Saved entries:
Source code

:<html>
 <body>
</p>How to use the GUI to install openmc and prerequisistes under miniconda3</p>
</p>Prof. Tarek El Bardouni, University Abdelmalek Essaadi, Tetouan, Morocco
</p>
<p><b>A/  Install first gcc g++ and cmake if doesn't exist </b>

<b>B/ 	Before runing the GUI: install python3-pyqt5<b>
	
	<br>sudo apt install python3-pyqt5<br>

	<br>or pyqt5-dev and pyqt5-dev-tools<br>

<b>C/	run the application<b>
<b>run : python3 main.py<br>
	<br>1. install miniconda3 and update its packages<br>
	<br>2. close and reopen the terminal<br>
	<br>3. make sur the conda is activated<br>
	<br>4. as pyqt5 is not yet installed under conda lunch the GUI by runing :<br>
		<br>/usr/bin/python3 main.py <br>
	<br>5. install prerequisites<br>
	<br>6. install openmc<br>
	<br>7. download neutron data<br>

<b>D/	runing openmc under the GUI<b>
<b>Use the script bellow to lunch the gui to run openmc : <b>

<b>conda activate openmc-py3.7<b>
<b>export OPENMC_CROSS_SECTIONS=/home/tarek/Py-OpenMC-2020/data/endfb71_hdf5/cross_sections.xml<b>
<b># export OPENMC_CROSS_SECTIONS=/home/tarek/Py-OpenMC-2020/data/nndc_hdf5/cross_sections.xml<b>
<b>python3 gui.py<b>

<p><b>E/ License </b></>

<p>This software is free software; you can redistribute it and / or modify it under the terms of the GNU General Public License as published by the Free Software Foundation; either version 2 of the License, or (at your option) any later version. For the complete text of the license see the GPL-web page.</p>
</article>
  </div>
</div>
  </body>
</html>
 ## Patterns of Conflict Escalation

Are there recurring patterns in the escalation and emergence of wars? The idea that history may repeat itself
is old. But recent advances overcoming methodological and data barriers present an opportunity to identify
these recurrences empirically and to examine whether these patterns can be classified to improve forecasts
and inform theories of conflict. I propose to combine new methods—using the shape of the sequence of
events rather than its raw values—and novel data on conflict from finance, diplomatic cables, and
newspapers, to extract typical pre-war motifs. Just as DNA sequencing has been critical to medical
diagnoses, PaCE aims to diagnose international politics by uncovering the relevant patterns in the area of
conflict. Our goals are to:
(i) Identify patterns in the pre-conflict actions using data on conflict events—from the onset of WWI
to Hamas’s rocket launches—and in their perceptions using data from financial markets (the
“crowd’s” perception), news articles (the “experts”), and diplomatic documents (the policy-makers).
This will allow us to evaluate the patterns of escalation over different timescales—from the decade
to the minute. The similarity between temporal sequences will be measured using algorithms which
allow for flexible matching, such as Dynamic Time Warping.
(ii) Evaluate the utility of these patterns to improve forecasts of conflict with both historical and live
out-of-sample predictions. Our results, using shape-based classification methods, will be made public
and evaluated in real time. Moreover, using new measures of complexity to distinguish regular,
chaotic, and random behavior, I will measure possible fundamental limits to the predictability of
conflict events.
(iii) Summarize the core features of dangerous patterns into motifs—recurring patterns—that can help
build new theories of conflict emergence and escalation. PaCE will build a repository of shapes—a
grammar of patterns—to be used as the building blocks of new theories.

**Problem statement**. Please reproduce every line shown above, exactly as written.

**Your response**.
Source code

:<html>
 <body>
</p>How to use the GUI to install openmc and prerequisistes under miniconda3</p>
</p>Prof. Tarek El Bardouni, University Abdelmalek Essaadi, Tetouan, Morocco
</p>
<p><b>A/  Install first gcc g++ and cmake if doesn't exist </b>

<b>B/ 	Before runing the GUI: install python3-pyqt5<b>
	
	<br>sudo apt install python3-pyqt5<br>

	<br>or pyqt5-dev and pyqt5-dev-tools<br>

<b>C/	run the application<b>
<b>run : python3 main.py<br>
	<br>1. install miniconda3 and update its packages<br>
	<br>2. close and reopen the terminal<br>
	<br>3. make sur the conda is activated<br>
	<br>4. as pyqt5 is not yet installed under conda lunch the GUI by runing :<br>
		<br>/usr/bin/python3 main.py <br>
	<br>5. install prerequisites<br>
	<br>6. install openmc<br>
	<br>7. download neutron data<br>

<b>D/	runing openmc under the GUI<b>
<b>Use the script bellow to lunch the gui to run openmc : <b>

<b>conda activate openmc-py3.7<b>
<b>export OPENMC_CROSS_SECTIONS=/home/tarek/Py-OpenMC-2020/data/endfb71_hdf5/cross_sections.xml<b>
<b># export OPENMC_CROSS_SECTIONS=/home/tarek/Py-OpenMC-2020/data/nndc_hdf5/cross_sections.xml<b>
<b>python3 gui.py<b>

<p><b>E/ License </b></>

<p>This software is free software; you can redistribute it and / or modify it under the terms of the GNU General Public License as published by the Free Software Foundation; either version 2 of the License, or (at your option) any later version. For the complete text of the license see the GPL-web page.</p>
</article>
  </div>
</div>
  </body>
</html>
 ## Patterns of Conflict Escalation

Are there recurring patterns in the escalation and emergence of wars? The idea that history may repeat itself
is old. But recent advances overcoming methodological and data barriers present an opportunity to identify
these recurrences empirically and to examine whether these patterns can be classified to improve forecasts
and inform theories of conflict. I propose to combine new methods—using the shape of the sequence of
events rather than its raw values—and novel data on conflict from finance, diplomatic cables, and
newspapers, to extract typical pre-war motifs. Just as DNA sequencing has been critical to medical
diagnoses, PaCE aims to diagnose international politics by uncovering the relevant patterns in the area of
conflict. Our goals are to:
(i) Identify patterns in the pre-conflict actions using data on conflict events—from the onset of WWI
to Hamas’s rocket launches—and in their perceptions using data from financial markets (the
“crowd’s” perception), news articles (the “experts”), and diplomatic documents (the policy-makers).
This will allow us to evaluate the patterns of escalation over different timescales—from the decade
to the minute. The similarity between temporal sequences will be measured using algorithms which
allow for flexible matching, such as Dynamic Time Warping.
(ii) Evaluate the utility of these patterns to improve forecasts of conflict with both historical and live
out-of-sample predictions. Our results, using shape-based classification methods, will be made public
and evaluated in real time. Moreover, using new measures of complexity to distinguish regular,
chaotic, and random behavior, I will measure possible fundamental limits to the predictability of
conflict events.
(iii) Summarize the core features of dangerous patterns into motifs—recurring patterns—that can help
build new theories of conflict emergence and escalation. PaCE will build a repository of shapes—a
grammar of patterns—to be used as the building blocks of new theories.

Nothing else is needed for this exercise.